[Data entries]
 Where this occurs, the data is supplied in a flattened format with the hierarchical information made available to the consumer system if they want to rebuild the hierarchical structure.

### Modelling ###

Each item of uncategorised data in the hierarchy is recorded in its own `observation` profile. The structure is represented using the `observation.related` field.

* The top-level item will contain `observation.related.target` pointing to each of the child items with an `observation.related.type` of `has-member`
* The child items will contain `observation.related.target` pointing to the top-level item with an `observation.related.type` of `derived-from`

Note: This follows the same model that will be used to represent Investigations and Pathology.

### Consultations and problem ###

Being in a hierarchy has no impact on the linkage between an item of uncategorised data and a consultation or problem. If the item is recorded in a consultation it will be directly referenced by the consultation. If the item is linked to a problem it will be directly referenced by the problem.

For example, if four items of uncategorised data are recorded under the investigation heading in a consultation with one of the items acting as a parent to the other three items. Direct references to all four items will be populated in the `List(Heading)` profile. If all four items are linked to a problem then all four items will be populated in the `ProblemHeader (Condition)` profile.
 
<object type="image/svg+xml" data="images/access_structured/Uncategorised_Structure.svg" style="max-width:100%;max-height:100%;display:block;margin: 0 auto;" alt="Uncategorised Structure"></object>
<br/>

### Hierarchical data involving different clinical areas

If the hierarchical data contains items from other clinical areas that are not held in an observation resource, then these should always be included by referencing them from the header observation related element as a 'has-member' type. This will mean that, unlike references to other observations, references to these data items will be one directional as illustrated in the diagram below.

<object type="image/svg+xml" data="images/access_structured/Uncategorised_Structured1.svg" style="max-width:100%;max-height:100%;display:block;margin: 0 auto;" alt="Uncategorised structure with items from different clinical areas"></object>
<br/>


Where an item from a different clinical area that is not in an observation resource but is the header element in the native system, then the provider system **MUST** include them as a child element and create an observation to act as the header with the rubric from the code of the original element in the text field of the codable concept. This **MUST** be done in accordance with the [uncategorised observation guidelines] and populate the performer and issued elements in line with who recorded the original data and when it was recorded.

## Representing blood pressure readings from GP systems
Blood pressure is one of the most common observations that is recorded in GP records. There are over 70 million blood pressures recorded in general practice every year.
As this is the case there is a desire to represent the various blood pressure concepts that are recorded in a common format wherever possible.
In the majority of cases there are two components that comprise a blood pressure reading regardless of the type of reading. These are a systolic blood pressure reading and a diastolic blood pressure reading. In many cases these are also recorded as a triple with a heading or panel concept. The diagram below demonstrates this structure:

What you will do: A single number is required: the count of lines in the entries that include the word "pointing".

Response to the task: 2